Goal of the exercise :: In the records below, find the line with "In addition, choose" and the line with "Cyberware: cybereyes with"; return exactly those lines and every line between them.

Stored items from a collection ::
· · · ·

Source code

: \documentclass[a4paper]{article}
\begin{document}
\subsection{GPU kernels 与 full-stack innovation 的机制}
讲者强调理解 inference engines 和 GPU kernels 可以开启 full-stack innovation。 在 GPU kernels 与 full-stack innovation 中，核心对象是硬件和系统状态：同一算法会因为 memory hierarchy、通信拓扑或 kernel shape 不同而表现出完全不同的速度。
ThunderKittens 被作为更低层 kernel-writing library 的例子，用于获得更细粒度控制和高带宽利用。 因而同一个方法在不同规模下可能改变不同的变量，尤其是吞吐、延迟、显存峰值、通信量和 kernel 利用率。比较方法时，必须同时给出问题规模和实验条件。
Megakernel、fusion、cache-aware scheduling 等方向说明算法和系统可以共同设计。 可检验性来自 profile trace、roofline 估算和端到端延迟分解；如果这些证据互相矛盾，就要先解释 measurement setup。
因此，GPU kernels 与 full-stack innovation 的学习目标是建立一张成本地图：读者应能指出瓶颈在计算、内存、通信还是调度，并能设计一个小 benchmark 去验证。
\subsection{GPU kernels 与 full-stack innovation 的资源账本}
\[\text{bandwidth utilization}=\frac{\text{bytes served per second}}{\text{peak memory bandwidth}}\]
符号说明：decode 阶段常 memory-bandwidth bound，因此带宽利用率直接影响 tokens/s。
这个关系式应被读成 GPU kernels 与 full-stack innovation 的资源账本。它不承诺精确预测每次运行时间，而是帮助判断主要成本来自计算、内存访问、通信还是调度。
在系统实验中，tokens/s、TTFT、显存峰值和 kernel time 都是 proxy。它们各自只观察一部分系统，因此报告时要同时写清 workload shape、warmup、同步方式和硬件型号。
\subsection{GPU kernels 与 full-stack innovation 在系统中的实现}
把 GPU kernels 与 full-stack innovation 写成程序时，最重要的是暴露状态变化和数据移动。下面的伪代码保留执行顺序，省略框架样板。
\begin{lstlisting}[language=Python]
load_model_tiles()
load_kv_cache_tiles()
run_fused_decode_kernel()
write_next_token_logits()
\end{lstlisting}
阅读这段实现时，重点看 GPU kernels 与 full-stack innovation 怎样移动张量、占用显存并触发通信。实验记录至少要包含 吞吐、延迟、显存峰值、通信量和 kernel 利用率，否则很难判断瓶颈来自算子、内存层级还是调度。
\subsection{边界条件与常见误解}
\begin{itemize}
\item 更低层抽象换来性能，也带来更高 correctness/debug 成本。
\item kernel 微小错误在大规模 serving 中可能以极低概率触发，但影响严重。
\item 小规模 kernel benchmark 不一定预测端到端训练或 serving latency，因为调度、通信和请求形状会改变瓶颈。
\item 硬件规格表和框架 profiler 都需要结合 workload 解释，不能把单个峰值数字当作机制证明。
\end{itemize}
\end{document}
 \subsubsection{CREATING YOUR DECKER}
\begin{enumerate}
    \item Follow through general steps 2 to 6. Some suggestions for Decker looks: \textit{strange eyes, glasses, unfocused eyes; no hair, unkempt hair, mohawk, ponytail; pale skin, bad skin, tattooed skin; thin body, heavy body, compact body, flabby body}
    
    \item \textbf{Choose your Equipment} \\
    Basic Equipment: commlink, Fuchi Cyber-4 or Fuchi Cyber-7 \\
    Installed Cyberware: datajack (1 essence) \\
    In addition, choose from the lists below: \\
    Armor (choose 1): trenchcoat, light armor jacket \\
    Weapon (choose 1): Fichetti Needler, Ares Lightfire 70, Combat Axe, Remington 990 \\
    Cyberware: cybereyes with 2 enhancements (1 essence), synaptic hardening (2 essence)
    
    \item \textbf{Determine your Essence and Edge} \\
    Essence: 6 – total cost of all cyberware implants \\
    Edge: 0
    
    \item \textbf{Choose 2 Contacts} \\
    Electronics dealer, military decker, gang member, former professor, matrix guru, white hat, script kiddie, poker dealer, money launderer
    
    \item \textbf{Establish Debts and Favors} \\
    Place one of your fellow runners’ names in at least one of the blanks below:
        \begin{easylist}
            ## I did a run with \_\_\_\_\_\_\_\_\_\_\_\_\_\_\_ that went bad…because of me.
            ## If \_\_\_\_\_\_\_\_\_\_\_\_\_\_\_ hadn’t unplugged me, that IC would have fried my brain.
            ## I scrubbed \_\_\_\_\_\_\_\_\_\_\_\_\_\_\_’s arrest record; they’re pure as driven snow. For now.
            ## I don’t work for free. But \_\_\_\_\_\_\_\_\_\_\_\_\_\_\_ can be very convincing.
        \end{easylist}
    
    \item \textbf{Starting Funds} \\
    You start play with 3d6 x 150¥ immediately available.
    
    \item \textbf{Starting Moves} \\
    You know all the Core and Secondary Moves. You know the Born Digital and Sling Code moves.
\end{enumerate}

· · · ·

Answer space ::
    In addition, choose from the lists below: \\
    Armor (choose 1): trenchcoat, light armor jacket \\
    Weapon (choose 1): Fichetti Needler, Ares Lightfire 70, Combat Axe, Remington 990 \\
    Cyberware: cybereyes with 2 enhancements (1 essence), synaptic hardening (2 essence)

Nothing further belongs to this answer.